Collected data

=== Section Start ===

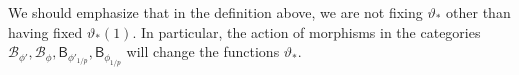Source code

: We should emphasize that in the definition above, we are not fixing
$\vartheta_{*}$ other than having fixed $ \vartheta_*(1)$.  In
particular, the action of morphisms in the categories
$\mathscr{B}_{\phi'},\mathscr{B}_{\phi},\mathsf{B}_{\phi'_{1/p}},\mathsf{B}_{\phi_{1/p}}$
will change the functions $\vartheta_{*}$.


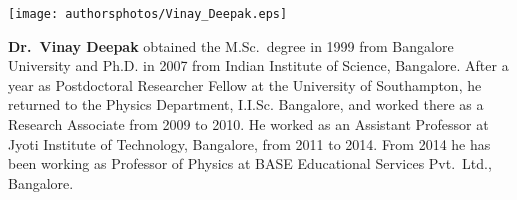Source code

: \centerline{\texttt{[image: authorsphotos/Vinay\_Deepak.eps]}}

\bigskip

\noindent
\textbf{Dr.\ Vinay Deepak} obtained the M.Sc.\ degree in 1999 from Bangalore University and Ph.D. in 2007 from Indian Institute of Science, Bangalore. After a year as Postdoctoral Researcher Fellow at the University of Southampton, he returned to the Physics Department, I.I.Sc. Bangalore, and worked there as a Research Associate from 2009 to 2010. He worked as an Assistant Professor at Jyoti Institute of Technology, Bangalore, from 2011 to 2014. From 2014 he has been working as Professor of Physics at BASE Educational Services Pvt.\ Ltd., Bangalore.

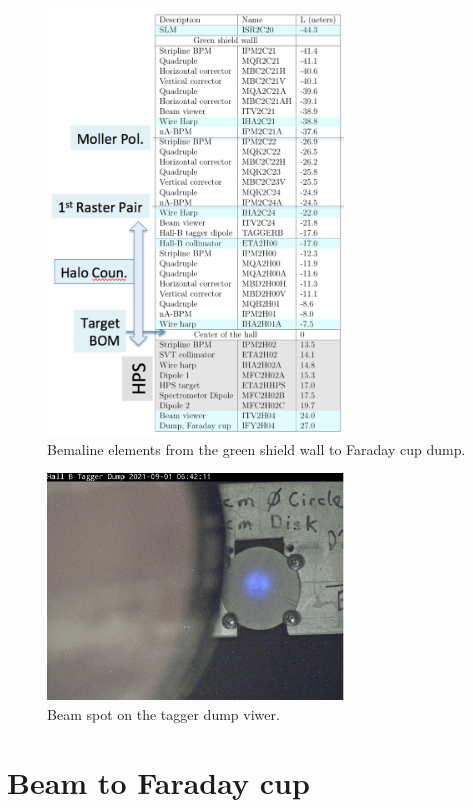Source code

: \begin{figure}[htb!]
\centering
\includegraphics[width=0.7\textwidth]{beamline_elements.pdf}
\caption{Bemaline elements from the green shield wall to Faraday cup dump.}
\label{fig:belements}
\end{figure}
\begin{figure}[htb!]
\centering
\includegraphics[width=0.7\textwidth]{Tagger_viewer.pdf}
\caption{Beam spot on the tagger dump viwer.}
\label{fig:tagger_spot}
\end{figure}


\clearpage
\section{Beam to Faraday cup}
\indent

=== Section End ===

WHAT THE TASK ASKS
The expected result is every record above, word for word, with no pictures in it.

EXERCISE OUTPUT
Source code

: We should emphasize that in the definition above, we are not fixing
$\vartheta_{*}$ other than having fixed $ \vartheta_*(1)$.  In
particular, the action of morphisms in the categories
$\mathscr{B}_{\phi'},\mathscr{B}_{\phi},\mathsf{B}_{\phi'_{1/p}},\mathsf{B}_{\phi_{1/p}}$
will change the functions $\vartheta_{*}$.


Source code

: \centerline{\texttt{[image: authorsphotos/Vinay\_Deepak.eps]}}

\bigskip

\noindent
\textbf{Dr.\ Vinay Deepak} obtained the M.Sc.\ degree in 1999 from Bangalore University and Ph.D. in 2007 from Indian Institute of Science, Bangalore. After a year as Postdoctoral Researcher Fellow at the University of Southampton, he returned to the Physics Department, I.I.Sc. Bangalore, and worked there as a Research Associate from 2009 to 2010. He worked as an Assistant Professor at Jyoti Institute of Technology, Bangalore, from 2011 to 2014. From 2014 he has been working as Professor of Physics at BASE Educational Services Pvt.\ Ltd., Bangalore.

Source code

: \begin{figure}[htb!]
\centering
\includegraphics[width=0.7\textwidth]{beamline_elements.pdf}
\caption{Bemaline elements from the green shield wall to Faraday cup dump.}
\label{fig:belements}
\end{figure}
\begin{figure}[htb!]
\centering
\includegraphics[width=0.7\textwidth]{Tagger_viewer.pdf}
\caption{Beam spot on the tagger dump viwer.}
\label{fig:tagger_spot}
\end{figure}


\clearpage
\section{Beam to Faraday cup}
\indent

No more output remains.